Old further maths special papers

Here's my solution which seems to disagree with the result expected in the question.

I cannot see anything wrong with your solution, so

either
there is a mistake (in those days I remember occasionally inside the papers where errata slips which of course has not survived to my hands)

or there is a silly mistake made and we both cannot see it

I will attempt the question from scratch later to see

thanks for pointing it out.

Here's my attempt at part (i). I'll put up part (ii) tomorrow:

I am sure many students are grateful to you, particularly because I have no marking schemes for pre 1987 and I am too busy to write solutions at present.

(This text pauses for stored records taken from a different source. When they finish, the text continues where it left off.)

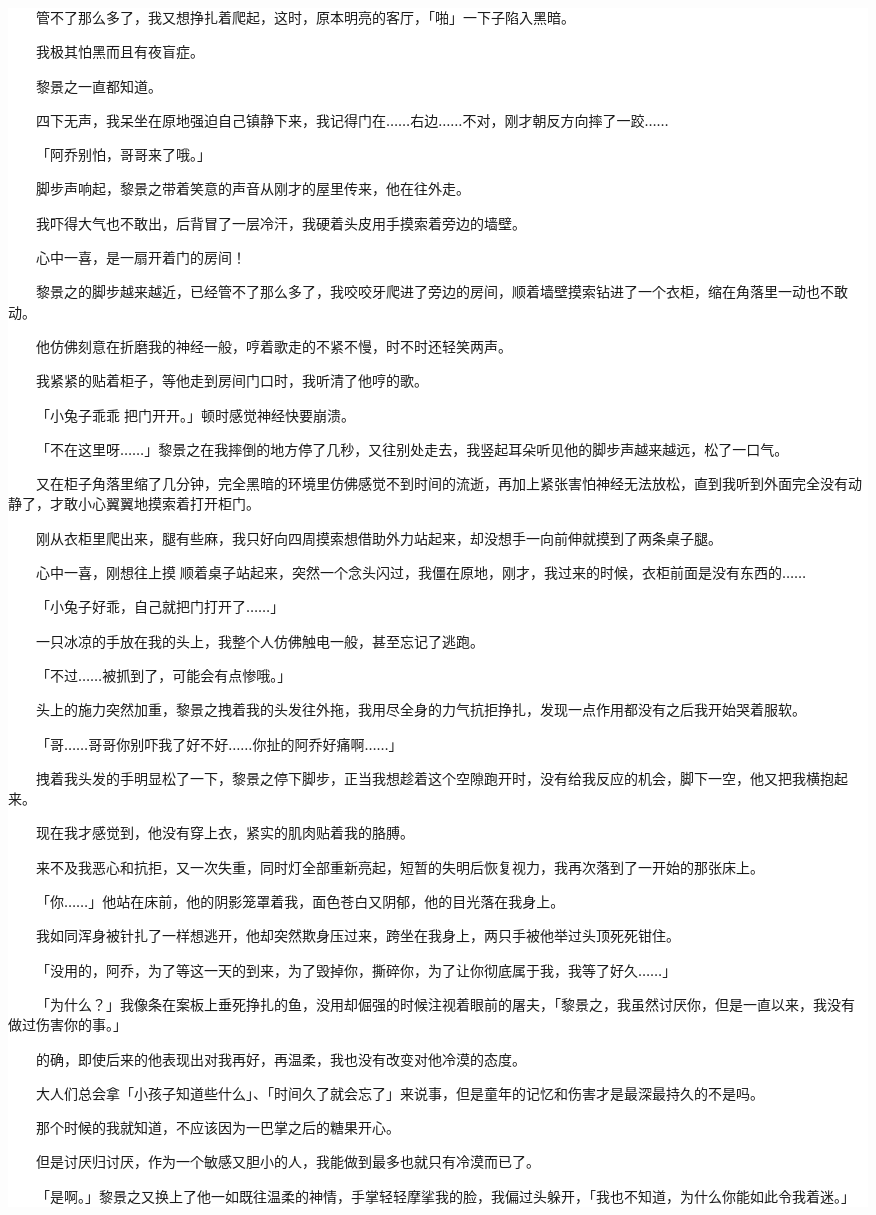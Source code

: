 &emsp;&emsp;管不了那么多了，我又想挣扎着爬起，这时，原本明亮的客厅，「啪」一下子陷入黑暗。  
  
&emsp;&emsp;我极其怕黑而且有夜盲症。  
  
&emsp;&emsp;黎景之一直都知道。  
  
&emsp;&emsp;四下无声，我呆坐在原地强迫自己镇静下来，我记得门在……右边……不对，刚才朝反方向摔了一跤……  
  
&emsp;&emsp;「阿乔别怕，哥哥来了哦。」  
  
&emsp;&emsp;脚步声响起，黎景之带着笑意的声音从刚才的屋里传来，他在往外走。  
  
&emsp;&emsp;我吓得大气也不敢出，后背冒了一层冷汗，我硬着头皮用手摸索着旁边的墙壁。  
  
&emsp;&emsp;心中一喜，是一扇开着门的房间！  
  
&emsp;&emsp;黎景之的脚步越来越近，已经管不了那么多了，我咬咬牙爬进了旁边的房间，顺着墙壁摸索钻进了一个衣柜，缩在角落里一动也不敢动。  
  
&emsp;&emsp;他仿佛刻意在折磨我的神经一般，哼着歌走的不紧不慢，时不时还轻笑两声。  
  
&emsp;&emsp;我紧紧的贴着柜子，等他走到房间门口时，我听清了他哼的歌。  
  
&emsp;&emsp;「小兔子乖乖 把门开开。」顿时感觉神经快要崩溃。  
  
&emsp;&emsp;「不在这里呀……」黎景之在我摔倒的地方停了几秒，又往别处走去，我竖起耳朵听见他的脚步声越来越远，松了一口气。  
  
&emsp;&emsp;又在柜子角落里缩了几分钟，完全黑暗的环境里仿佛感觉不到时间的流逝，再加上紧张害怕神经无法放松，直到我听到外面完全没有动静了，才敢小心翼翼地摸索着打开柜门。  
  
&emsp;&emsp;刚从衣柜里爬出来，腿有些麻，我只好向四周摸索想借助外力站起来，却没想手一向前伸就摸到了两条桌子腿。  
  
&emsp;&emsp;心中一喜，刚想往上摸 顺着桌子站起来，突然一个念头闪过，我僵在原地，刚才，我过来的时候，衣柜前面是没有东西的……  
  
&emsp;&emsp;「小兔子好乖，自己就把门打开了……」  
  
&emsp;&emsp;一只冰凉的手放在我的头上，我整个人仿佛触电一般，甚至忘记了逃跑。  
  
&emsp;&emsp;「不过……被抓到了，可能会有点惨哦。」  
  
&emsp;&emsp;头上的施力突然加重，黎景之拽着我的头发往外拖，我用尽全身的力气抗拒挣扎，发现一点作用都没有之后我开始哭着服软。  
  
&emsp;&emsp;「哥……哥哥你别吓我了好不好……你扯的阿乔好痛啊……」  
  
&emsp;&emsp;拽着我头发的手明显松了一下，黎景之停下脚步，正当我想趁着这个空隙跑开时，没有给我反应的机会，脚下一空，他又把我横抱起来。  
  
&emsp;&emsp;现在我才感觉到，他没有穿上衣，紧实的肌肉贴着我的胳膊。  
  
&emsp;&emsp;来不及我恶心和抗拒，又一次失重，同时灯全部重新亮起，短暂的失明后恢复视力，我再次落到了一开始的那张床上。  
  
&emsp;&emsp;「你……」他站在床前，他的阴影笼罩着我，面色苍白又阴郁，他的目光落在我身上。  
  
&emsp;&emsp;我如同浑身被针扎了一样想逃开，他却突然欺身压过来，跨坐在我身上，两只手被他举过头顶死死钳住。  
  
&emsp;&emsp;「没用的，阿乔，为了等这一天的到来，为了毁掉你，撕碎你，为了让你彻底属于我，我等了好久……」  
  
&emsp;&emsp;「为什么？」我像条在案板上垂死挣扎的鱼，没用却倔强的时候注视着眼前的屠夫，「黎景之，我虽然讨厌你，但是一直以来，我没有做过伤害你的事。」  
  
&emsp;&emsp;的确，即使后来的他表现出对我再好，再温柔，我也没有改变对他冷漠的态度。  
  
&emsp;&emsp;大人们总会拿「小孩子知道些什么」、「时间久了就会忘了」来说事，但是童年的记忆和伤害才是最深最持久的不是吗。  
  
&emsp;&emsp;那个时候的我就知道，不应该因为一巴掌之后的糖果开心。  
  
&emsp;&emsp;但是讨厌归讨厌，作为一个敏感又胆小的人，我能做到最多也就只有冷漠而已了。  
  
&emsp;&emsp;「是啊。」黎景之又换上了他一如既往温柔的神情，手掌轻轻摩挲我的脸，我偏过头躲开，「我也不知道，为什么你能如此令我着迷。」  
  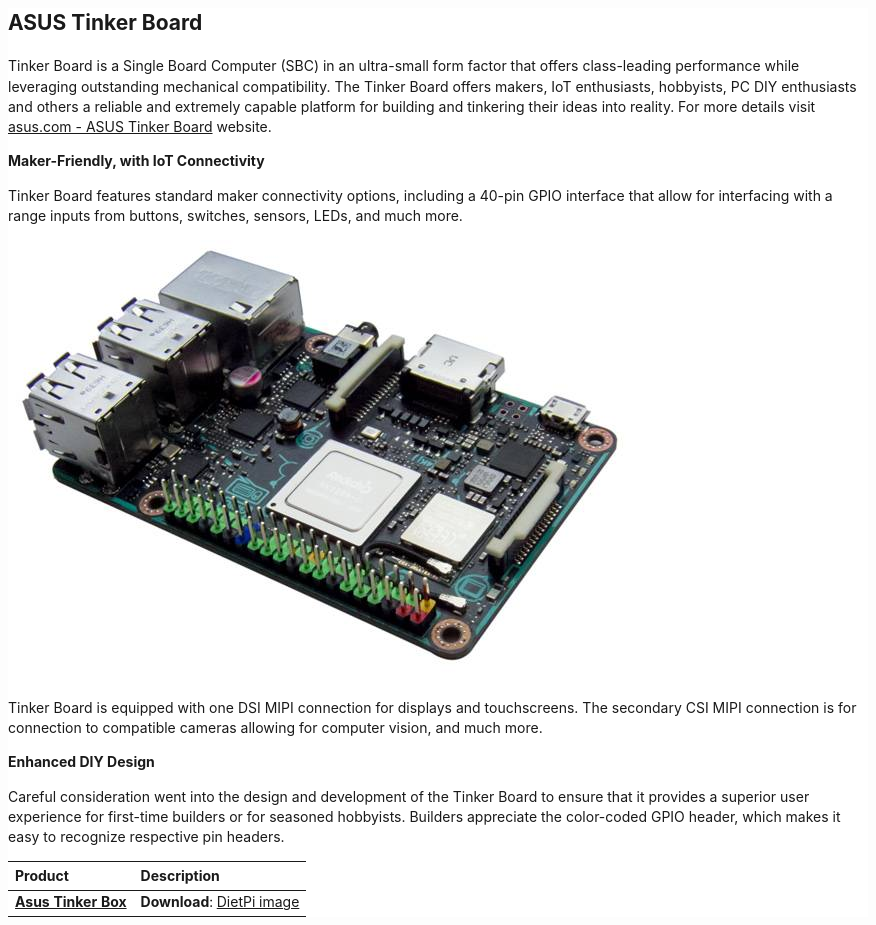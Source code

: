 ## ASUS Tinker Board
Tinker Board is a Single Board Computer (SBC) in an ultra-small form factor that offers class-leading performance while leveraging outstanding mechanical compatibility. The Tinker Board offers makers, IoT enthusiasts, hobbyists, PC DIY enthusiasts and others a reliable and extremely capable platform for building and tinkering their ideas into reality. For more details visit [asus.com - ASUS Tinker Board](https://www.asus.com/Single-Board-Computer/Tinker-Board/) website.

**Maker-Friendly, with IoT Connectivity**

Tinker Board features standard maker connectivity options, including a 40-pin GPIO interface that allow for interfacing with a range inputs from buttons, switches, sensors, LEDs, and much more. 

![DietPi Tinker Board](assets/images/dietpi-tinkerboard.jpg)

Tinker Board is equipped with one DSI MIPI connection for displays and touchscreens. The secondary CSI MIPI connection is for connection to compatible cameras allowing for computer vision, and much more.

**Enhanced DIY Design**

Careful consideration went into the design and development of the Tinker Board to ensure that it provides a superior user experience for first-time builders or for seasoned hobbyists. Builders appreciate the color-coded GPIO header, which makes it easy to recognize respective pin headers.

<div class="md-typeset__table">
    <table>
        <thead>
            <tr>
                <th align="left"><strong>Product</strong></th>
                <th align="left"><strong>Description</strong></th>
            </tr>
        </thead>
        <tbody>
            <tr>
                <td align="left"><a class="table" target="_blank" href=""><strong>Asus Tinker Box</strong></a></td>
                <td align="left">
                   <strong>Download</strong>: <a target="_blank" href="https://dietpi.com/downloads/images/DietPi_ASUSTB-ARMv7-Buster.7z">DietPi image</a></li>
                </td>
            </tr>
        </tbody>
    </table>
</div>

They won't be too grateful if I'm getting the answers wrong :-)

So where did I screw up in the mechanics question? I'm keen to see where my reasoning went wrong.

They won't be too grateful if I'm getting the answers wrong :-)

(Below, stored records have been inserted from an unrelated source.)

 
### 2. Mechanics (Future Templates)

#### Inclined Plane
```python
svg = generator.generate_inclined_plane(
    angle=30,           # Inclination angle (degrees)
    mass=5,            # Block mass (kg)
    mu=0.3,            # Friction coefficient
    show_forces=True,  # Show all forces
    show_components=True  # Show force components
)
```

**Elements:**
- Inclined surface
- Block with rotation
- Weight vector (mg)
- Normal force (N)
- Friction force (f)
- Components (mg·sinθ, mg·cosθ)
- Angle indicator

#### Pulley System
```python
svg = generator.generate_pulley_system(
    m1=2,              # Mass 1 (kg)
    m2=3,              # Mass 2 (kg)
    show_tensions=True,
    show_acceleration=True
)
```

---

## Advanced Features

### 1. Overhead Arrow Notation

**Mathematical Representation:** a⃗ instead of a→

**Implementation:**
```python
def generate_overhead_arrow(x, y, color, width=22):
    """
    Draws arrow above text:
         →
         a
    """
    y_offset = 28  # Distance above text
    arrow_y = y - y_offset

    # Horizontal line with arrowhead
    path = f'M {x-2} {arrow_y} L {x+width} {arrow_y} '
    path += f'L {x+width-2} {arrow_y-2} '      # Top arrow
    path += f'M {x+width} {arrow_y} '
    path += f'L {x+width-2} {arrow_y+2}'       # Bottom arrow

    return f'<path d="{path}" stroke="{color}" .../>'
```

So where did I screw up in the mechanics question? I'm keen to see where my reasoning went wrong.

(please let me know of any obvious errors or typos)

Question.pdf

You're right. I was wrong. I failed to take into account that $u=v+a\omega$. This was rather obvious in retrospect. I get the same result as you when I make that change. I'll delete my original post as it may be misleading.

This is interesting. Can I post solutions to some of the questions if I have them?

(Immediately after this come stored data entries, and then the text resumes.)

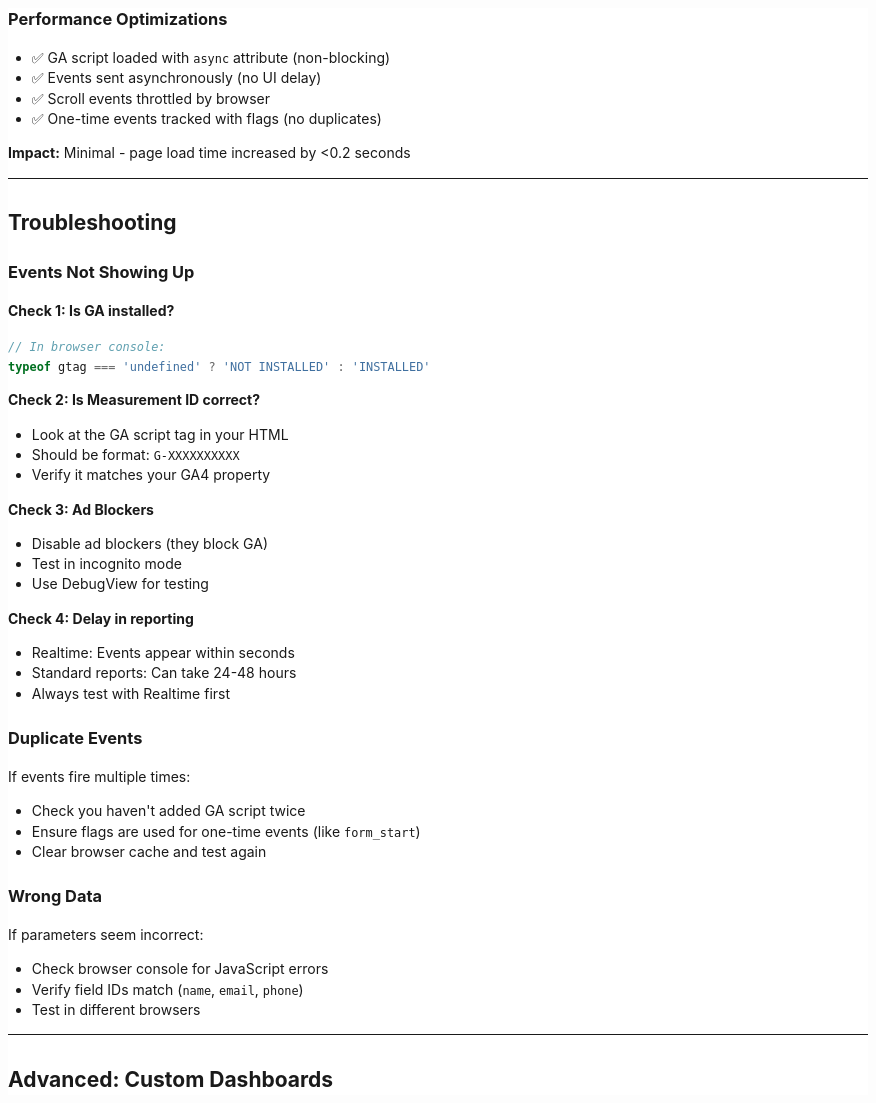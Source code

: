 ### Performance Optimizations
- ✅ GA script loaded with `async` attribute (non-blocking)
- ✅ Events sent asynchronously (no UI delay)
- ✅ Scroll events throttled by browser
- ✅ One-time events tracked with flags (no duplicates)

**Impact:** Minimal - page load time increased by <0.2 seconds

---

## Troubleshooting

### Events Not Showing Up

**Check 1: Is GA installed?**
```javascript
// In browser console:
typeof gtag === 'undefined' ? 'NOT INSTALLED' : 'INSTALLED'
```

**Check 2: Is Measurement ID correct?**
- Look at the GA script tag in your HTML
- Should be format: `G-XXXXXXXXXX`
- Verify it matches your GA4 property

**Check 3: Ad Blockers**
- Disable ad blockers (they block GA)
- Test in incognito mode
- Use DebugView for testing

**Check 4: Delay in reporting**
- Realtime: Events appear within seconds
- Standard reports: Can take 24-48 hours
- Always test with Realtime first

### Duplicate Events

If events fire multiple times:
- Check you haven't added GA script twice
- Ensure flags are used for one-time events (like `form_start`)
- Clear browser cache and test again

### Wrong Data

If parameters seem incorrect:
- Check browser console for JavaScript errors
- Verify field IDs match (`name`, `email`, `phone`)
- Test in different browsers

---

## Advanced: Custom Dashboards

I had a go at doing 1986 Q2, and after using the substitution given ($y = ve^x$), where v is a function of x,

I've arrived at

$e^x \left(2xv'' + v' \right) = 0 \implies 2xv'' + v' = 0$

I have not seen this form of 2nd Order ODE before, but is it possible to solve it with what I already know from FP2 Differential Equations?

I haven't looked at this question at all or checked your working, but note that if you define w = v' then you have a new 1st order DE 2xw' + w = 0 which you can solve using your standard integrating factor technique

I had a go at doing 1986 Q2, and after using the substitution given ($y = ve^x$), where v is a function of x,

I've arrived at

$e^x \left(2xv'' + v' \right) = 0 \implies 2xv'' + v' = 0$

I have not seen this form of 2nd Order ODE before, but is it possible to solve it with what I already know from FP2 Differential Equations?

I am afraid I cannot

the papers have been scanned into very large PDFs of around 5 Mb, and that is why I upload question by question.